Former Massachusetts Sen. Scott Brown is making all the right moves for someone looking to make another Senate run. This time, however, the seat Brown might seek is in neighboring New Hampshire.

Brown, who lost a re-election bid in Massachusetts in 2012, has over the past few weeks become markedly more receptive to the idea of challenging Democratic Sen. Jeanne Shaheen, of New Hampshire, and sources close to the Brown say the odds of him running have risen to 50-50.

“He's certainly leaving the option open, whereas he's closed the door on other races,” including a special Senate election in Massachusetts to fill the seat vacated by Secretary of State John Kerry, and a bid for Massachusetts governor, said one strategist familiar with Brown's thinking. “The only door he's leaving open is New Hampshire Senate.”

Brown is in no hurry to make a decision before the New Year, but he has been dropping public hints that he's interested. Last month, he erased the "MA" (for Massachusetts) from his Twitter handle, which is now just @SenScottBrown. He established a political action committee in New Hampshire that made a $10,000 contribution to the state GOP. And on Dec. 19, he'll headline a New Hampshire state Republican holiday reception.

Were Brown to enter the race, he would likely command extensive media attention, raise a considerable amount of campaign cash and present a formidable challenge to Shaheen in the general election.

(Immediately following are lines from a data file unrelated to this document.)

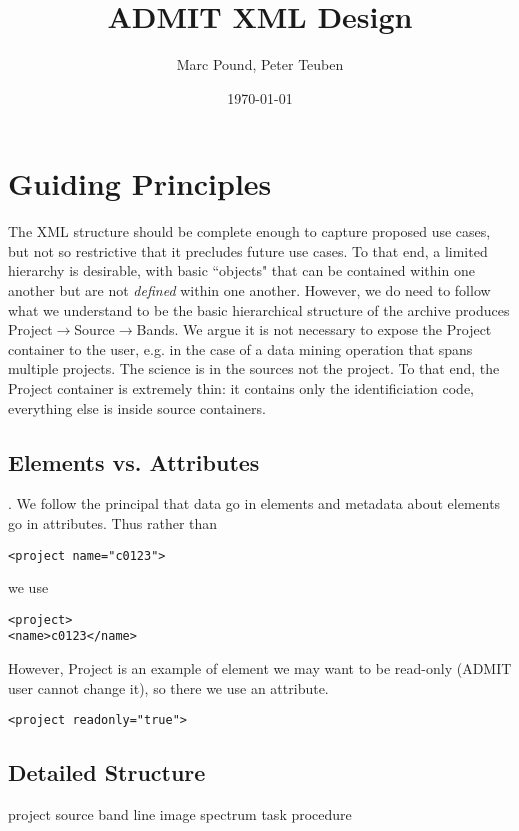 \documentclass{report}
\title{ADMIT XML Design}
\author{Marc Pound, Peter Teuben}
\date{\today}
\begin{document}
\maketitle

\section{Guiding Principles}
The XML structure should be complete enough to capture proposed use cases,
but not so restrictive that it precludes future use cases. To that end, a
limited hierarchy is desirable, with basic ``objects" that can be contained
within one another but are not {\it defined} within one another.  However, we
do need to follow what we understand to be the basic hierarchical structure
of the archive produces Project$\rightarrow$Source$\rightarrow$Bands.
We argue it is not necessary to expose the Project container to
the user, e.g. in the case of a data mining operation that spans multiple
projects. The science is in the sources not the project. To that end, the
Project container is extremely thin: it contains only the identificiation
code, everything else is inside source containers.

\subsection{Elements vs. Attributes}.  
We follow the principal that data go in elements and metadata about
elements go in attributes.   Thus rather than

\begin{verbatim}
<project name="c0123">  
\end{verbatim}

we use 

\begin{verbatim}
<project>
<name>c0123</name>
\end{verbatim}

However, Project is an example of element we may want to be read-only (ADMIT 
user cannot change it), so there we use an attribute.

\begin{verbatim}
<project readonly="true">
\end{verbatim}

\subsection{Detailed Structure}
project
    source
        band
        line 
        image
        spectrum
        task
        procedure
    
\end{document}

A Public Policy Polling survey in September showed Shaheen leading Brown by just 4 percentage points, 48 percent to 44 percent.

Still, the decision to run for the Senate in New Hampshire is not an obvious one for Brown, who is said to enjoy his private-sector job at a law firm since losing to Democrat Elizabeth Warren last year. For a time, there was also a chance two other New Hampshire Republicans -- Rep. Charles Bass or former Rep. Jeb Bradley -- would run as well, and Brown likely would not have challenged either. But both men opted out of the race, and Bass recently told National Journal that he has urged Brown to run.

During a 16-day government shutdown in October, Brown was hesitant about a return to public service. But the sloppy rollout of President Obama's signature health care law has caused him to reconsider. He senses a political opportunity to be seized, allies say. Brown on Tuesday published an op-ed for Fox News that criticized the health care law and made specific mention of New Hampshire.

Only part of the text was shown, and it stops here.